Thursday, 8 January 2015

Hubungan Nilai Budaya Sasak dengan Pancasila sebagai Karakter Bangsa Indonesia


Hubungan Nilai Budaya Sasak dengan Pancasila sebagai Karakter Bangsa Indonesia
Hubungan Nilai Budaya Sasak dengan Pancasila sebagai Karakter Bangsa Indonesia -


Pancasila memuat berbagai nilai luhur seperti saling menghormati, saling menghargai, membantu, bekerjasama, dan lain sebagainya. Nilai-nilai luhur tersebut selama ini telah terangkum di dalam Pancasila mulai dari sila pertama sampai sila ke-lima. Nilai-nilai yang terkandung dalam Pancasila dan menjadi karakter bangsa Indonesia pada hakikatnya merupakan nilai-nilai dasar yang digali dari  budaya-budaya lokal yang tersebar dari Sabang sampai Merauke. Nila-nilai budaya Sasak dalam konteks ini hadir memberikan kontribusi bagi terbentuknya ketahanan bangsa Indonesia. Hal ini berarti, ketika nilai-nilai budaya lokal menghadapai berbagai permasalahan, maka itu juga berarti masalah bagi keberlangsungan karakter bangsa Indonesia.
BACA JUGA  : Fiosofi yang Mendasari Adat perkawinan Bangsawan Sasak 

BACA JUGA  : Realitas Karakter Masyarakat Sasak Zaman Sekarang
  
BACA JUGA  : Hubungan Nilai Budaya Sasak dengan Pancasila sebagai Karakter Bangsa Indonesia

BACA JUGA  : Sistem Penanggalan Masyarakat Sasak Lombok '

BACA JUGA  : Hubungan Sistem Penanggalan Sasak dengan Ilmu Astronomi

BACA JUGA  : Fungsi Sistem Penanggalan Suku Sasak Lombok 

 Jika ditinjau dari esensi dan keberadaan karakter bangsa Indonesia, dapat dikatakan bahwa antara Pancasila sebagai karakter bangsa dengan nilai-nilai budaya Sasak memiliki hubungan yang sangat erat. Hal ini ditandai dengan  banyak kemiripan dan kesamaan nilai-nila yang terkandung dalam Pancasila dengan nilai-nilai budaya Sasak. Pancasila yang terdiri dari lima sila jika dihubungkan dengan nilai-nilai yang terkandung dalam budaya Sasak terdapat dalam satu nilai inti yang disebut oleh masyarakat sasak dengan istilah tindih. Nilai budaya tindih dapat dijelaskan sebagai sebuah tata kelakuan yang menjaga manusia Sasak untuk berperilaku baik, serasi, dan seimbang. Perwujudan dari nilai ini dapat terlihat dalam kehidupan masyarakat Sasak, sebagaimana yang diceritakan oleh salah seorang budayawan, Moch. Yamin (wawancara tanggal 10 Juli 2011). Ia mengatakan bahwa
Yang masih sangat kuat di ingatan saya, ketika dulu ibu saya mengambil beras untuk ditanak dia selalu melakukan ritual tertentu dengan merapikan baju terlebih dahulu kemudian membungkukkan badannya sambil berdoa. Suatu saat saya bertanya “Kenapa Ibu terlalu banyak ritual seperti itu?” lalu ibu saya menjawab “Ketika kita akan melakukan sesuatu, kita perlu punya adab, perlu minta izin, dan perlu berdoa agar apa yang kita lakukan diberkahi oleh Alloh termasuk dalam hal ini agar beras yang kita masak mendapat keberkahan dari Alloh”.
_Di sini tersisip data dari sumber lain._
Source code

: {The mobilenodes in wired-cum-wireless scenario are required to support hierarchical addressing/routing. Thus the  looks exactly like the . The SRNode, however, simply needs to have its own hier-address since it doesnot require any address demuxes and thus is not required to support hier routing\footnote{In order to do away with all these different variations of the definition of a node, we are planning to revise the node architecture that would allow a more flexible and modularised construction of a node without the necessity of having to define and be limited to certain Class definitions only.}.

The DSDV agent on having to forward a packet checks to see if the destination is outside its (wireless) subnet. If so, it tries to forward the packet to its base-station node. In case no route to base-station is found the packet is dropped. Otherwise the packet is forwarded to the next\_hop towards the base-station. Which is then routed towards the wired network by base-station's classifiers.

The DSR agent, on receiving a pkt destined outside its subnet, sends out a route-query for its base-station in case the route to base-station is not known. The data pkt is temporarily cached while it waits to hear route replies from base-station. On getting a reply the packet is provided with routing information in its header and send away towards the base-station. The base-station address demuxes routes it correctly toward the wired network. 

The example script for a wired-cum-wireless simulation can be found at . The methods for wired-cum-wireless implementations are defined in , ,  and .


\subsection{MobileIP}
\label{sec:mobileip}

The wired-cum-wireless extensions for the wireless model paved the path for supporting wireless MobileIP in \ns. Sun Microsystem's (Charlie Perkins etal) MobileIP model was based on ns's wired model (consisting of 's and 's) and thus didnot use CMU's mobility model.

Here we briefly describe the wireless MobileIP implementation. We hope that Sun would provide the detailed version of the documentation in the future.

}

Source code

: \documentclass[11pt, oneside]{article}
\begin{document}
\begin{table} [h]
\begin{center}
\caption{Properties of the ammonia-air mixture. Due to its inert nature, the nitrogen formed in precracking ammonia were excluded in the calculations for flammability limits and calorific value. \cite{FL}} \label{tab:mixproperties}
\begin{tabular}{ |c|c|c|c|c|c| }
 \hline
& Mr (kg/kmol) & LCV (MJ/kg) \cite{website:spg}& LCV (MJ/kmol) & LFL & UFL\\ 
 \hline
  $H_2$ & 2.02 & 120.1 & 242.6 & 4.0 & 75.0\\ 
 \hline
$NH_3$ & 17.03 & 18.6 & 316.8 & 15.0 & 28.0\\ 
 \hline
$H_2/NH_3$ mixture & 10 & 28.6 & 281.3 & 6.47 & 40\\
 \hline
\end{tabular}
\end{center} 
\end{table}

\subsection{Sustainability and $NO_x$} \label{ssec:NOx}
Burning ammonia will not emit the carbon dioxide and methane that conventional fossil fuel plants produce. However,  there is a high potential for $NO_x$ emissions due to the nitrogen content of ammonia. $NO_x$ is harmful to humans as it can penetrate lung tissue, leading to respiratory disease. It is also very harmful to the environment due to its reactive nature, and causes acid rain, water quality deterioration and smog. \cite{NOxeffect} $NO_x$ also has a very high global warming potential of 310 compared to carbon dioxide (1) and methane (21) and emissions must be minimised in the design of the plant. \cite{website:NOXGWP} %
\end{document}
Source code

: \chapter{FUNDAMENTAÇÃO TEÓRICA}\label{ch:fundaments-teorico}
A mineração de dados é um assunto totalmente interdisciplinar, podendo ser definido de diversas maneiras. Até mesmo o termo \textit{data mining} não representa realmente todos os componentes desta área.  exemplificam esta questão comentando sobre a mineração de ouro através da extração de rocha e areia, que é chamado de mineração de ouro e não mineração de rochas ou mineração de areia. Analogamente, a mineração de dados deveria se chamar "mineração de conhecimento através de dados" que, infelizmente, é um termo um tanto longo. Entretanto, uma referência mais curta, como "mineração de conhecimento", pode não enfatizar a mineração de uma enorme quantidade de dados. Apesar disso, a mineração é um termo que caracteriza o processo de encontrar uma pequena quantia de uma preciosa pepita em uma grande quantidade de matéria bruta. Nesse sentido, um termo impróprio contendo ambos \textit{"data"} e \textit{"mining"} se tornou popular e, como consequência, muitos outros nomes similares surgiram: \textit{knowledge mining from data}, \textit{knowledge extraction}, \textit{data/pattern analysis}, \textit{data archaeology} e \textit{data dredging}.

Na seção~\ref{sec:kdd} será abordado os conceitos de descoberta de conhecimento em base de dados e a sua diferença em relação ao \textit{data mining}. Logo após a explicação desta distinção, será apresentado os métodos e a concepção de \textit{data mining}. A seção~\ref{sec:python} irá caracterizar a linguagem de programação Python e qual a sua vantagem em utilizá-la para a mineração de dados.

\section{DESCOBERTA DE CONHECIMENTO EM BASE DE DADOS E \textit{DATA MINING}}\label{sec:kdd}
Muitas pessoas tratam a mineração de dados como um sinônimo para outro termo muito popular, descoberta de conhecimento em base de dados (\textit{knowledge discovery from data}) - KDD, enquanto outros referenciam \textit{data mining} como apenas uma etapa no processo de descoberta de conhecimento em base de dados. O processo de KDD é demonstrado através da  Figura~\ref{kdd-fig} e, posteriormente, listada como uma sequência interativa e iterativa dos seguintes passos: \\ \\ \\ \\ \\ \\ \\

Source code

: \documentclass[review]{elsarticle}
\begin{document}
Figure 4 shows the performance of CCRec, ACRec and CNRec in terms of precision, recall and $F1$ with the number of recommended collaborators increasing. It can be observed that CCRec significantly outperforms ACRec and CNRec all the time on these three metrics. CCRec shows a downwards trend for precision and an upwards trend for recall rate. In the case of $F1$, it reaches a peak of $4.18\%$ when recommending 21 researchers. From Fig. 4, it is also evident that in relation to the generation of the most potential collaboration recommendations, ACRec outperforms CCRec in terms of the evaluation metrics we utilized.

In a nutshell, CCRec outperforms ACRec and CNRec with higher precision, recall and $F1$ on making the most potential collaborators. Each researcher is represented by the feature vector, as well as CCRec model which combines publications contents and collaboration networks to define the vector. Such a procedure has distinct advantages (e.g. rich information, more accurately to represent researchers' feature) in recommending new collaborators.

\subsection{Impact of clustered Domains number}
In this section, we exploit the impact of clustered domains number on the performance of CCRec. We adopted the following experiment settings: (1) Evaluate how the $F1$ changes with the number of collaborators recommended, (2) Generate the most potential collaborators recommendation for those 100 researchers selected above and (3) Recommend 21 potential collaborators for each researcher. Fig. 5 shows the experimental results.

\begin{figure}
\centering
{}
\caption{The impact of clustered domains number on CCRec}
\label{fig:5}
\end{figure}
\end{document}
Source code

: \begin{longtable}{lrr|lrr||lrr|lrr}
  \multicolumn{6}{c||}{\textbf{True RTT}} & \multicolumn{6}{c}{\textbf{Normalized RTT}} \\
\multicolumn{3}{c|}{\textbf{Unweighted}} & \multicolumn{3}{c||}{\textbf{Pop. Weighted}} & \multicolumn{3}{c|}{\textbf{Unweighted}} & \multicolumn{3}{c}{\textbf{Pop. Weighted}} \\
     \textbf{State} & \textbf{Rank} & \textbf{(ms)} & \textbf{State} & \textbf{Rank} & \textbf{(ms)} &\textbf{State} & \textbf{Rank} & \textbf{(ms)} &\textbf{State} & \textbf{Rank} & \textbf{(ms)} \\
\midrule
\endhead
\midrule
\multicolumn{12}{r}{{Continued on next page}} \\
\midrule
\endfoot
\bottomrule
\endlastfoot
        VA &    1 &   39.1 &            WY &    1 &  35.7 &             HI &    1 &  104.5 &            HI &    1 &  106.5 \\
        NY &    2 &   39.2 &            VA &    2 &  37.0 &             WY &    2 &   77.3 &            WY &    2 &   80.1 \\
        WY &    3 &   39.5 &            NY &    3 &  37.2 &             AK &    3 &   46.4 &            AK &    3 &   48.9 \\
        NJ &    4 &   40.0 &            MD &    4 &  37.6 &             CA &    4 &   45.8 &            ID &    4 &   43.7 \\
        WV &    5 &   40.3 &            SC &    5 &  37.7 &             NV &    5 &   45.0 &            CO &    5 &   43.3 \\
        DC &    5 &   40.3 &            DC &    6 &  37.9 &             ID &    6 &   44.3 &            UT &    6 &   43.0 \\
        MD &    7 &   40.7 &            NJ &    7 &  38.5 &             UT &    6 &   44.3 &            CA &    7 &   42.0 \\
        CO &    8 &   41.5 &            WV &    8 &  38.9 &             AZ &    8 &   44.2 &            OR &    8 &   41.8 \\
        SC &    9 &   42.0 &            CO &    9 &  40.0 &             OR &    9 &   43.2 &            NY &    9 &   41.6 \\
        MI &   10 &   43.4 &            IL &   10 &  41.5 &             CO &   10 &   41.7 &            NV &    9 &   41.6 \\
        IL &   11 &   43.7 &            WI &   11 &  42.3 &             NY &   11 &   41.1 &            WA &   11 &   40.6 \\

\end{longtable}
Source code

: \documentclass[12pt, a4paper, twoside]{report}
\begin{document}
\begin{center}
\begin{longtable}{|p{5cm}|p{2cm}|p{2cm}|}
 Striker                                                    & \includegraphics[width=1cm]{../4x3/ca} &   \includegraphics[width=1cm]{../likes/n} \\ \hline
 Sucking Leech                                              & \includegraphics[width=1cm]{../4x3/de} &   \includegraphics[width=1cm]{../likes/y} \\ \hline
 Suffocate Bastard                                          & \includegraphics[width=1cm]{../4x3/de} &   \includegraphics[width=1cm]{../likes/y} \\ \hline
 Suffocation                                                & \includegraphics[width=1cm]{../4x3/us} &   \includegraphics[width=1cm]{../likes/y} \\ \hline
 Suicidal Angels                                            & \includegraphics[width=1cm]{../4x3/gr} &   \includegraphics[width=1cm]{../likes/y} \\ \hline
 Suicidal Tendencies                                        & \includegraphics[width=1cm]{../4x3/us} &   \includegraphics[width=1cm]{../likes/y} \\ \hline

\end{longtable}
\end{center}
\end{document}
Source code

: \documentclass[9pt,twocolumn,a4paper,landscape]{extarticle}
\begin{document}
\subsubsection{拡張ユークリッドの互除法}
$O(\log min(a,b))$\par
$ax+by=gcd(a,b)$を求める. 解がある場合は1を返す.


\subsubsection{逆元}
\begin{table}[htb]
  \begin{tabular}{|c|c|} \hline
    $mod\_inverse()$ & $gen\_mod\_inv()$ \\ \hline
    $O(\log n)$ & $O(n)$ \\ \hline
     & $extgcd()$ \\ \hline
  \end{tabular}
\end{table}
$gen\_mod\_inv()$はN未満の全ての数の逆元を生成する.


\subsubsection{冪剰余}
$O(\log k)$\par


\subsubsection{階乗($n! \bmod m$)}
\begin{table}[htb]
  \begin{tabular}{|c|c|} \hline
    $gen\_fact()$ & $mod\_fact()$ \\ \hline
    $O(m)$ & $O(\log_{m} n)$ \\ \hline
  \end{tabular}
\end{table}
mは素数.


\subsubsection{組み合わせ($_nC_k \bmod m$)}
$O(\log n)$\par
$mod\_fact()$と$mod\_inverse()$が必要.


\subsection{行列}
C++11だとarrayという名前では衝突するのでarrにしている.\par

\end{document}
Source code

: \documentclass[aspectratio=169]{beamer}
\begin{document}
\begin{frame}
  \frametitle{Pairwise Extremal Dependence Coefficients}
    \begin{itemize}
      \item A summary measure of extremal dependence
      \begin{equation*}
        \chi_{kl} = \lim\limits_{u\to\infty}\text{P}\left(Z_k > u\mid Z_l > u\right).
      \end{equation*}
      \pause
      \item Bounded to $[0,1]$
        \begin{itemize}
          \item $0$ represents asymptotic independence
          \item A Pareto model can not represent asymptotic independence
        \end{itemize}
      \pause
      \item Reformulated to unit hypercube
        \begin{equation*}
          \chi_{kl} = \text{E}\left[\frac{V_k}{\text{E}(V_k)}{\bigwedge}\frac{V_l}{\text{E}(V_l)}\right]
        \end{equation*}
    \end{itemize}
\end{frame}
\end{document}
Dari wawancara di atas, dapat dijelaskan bahwa nilai tindih ini mengharuskan masyarakat Sasak dapat menghargai setiap potensi yang mereka miliki, menghargai dan mensyukuri setiap nikmat yang diberikan oleh Tuhan, menjaga keserasian dan keseimbangan antara hak dan kewajiban, menjaga hubungan antar sesama, hubungan dengan lingkungannya, dan utamanya menjaga hubungan baik antara manusia Sasak dengan sang penciptanya. Dengan adanya konsep berpikir seperti di atas, masyarakat Sasak juga dituntut mampu menghargai setiap rezeki yang mereka dapatkan sebagai anugerah yang harus disyukuri. Dalam konteks ini, ada praktik luhur yang dilestarikan oleh masyarakat Sasak seperti adanya pandangan tabu terhadap orang-orang atau anggota keluarga yang mengabaikan atau membiasakan diri bebewet (bebewet dalam hal ini diartiakan sebagai orang yang suka menyisakan makanan sehingga tidak bermanfaat). Karena itu berarti bahwa mereka tidak mensyukuri nikmat yang telah diberikan oleh Alloh. Ini pula yang menyebabkan dalam setiap kegiatan masyarakat Sasak selalu menggunakan ritual-ritual sederhana sebagai bentuk sikap meminta izin dan rasa syukur mereka. Dalam kehidupan sehari-hari, tindih juga dapat terlihat dalam bentuk sikap dan laku pribadi yang serba menghormati dan memuliakan kehidupan sebagai anugerah Tuhan. Sikap, tutur kata, dan tingkah laku dalam setiap situasi dan kondisi harus sesuai dan sepantasnya, bahkan dalam berkhayal sekalipun. Nilai ini  kemudian ditopang dengan beberapa nilai kualitatif penopang nilai dasar (tindih, maliq, mêrang) seperti siru yang teraplikasi dalam bentuk besiru. Siru dalam konsepnya menekankan manusia Sasak untuk selalu merasa sebagai manusia yang saling berkaitan dan ketergantungan dengan yang lainnya. Nilai ini dalam implementasinya dapat diwujudkan dalam sikap dan perilaku yang saling membantu antar sesama. Ketika ada salah satu di antara keluarga, tetangga atau orang lainnya yang mengalami kesulitan biaya pendidikan misalnya, maka seharusnya manusia Sasak harus tergerak hatinya untuk dapat saling membantu, tidak hanya sebatas simpati, tetapi juga harus berempati.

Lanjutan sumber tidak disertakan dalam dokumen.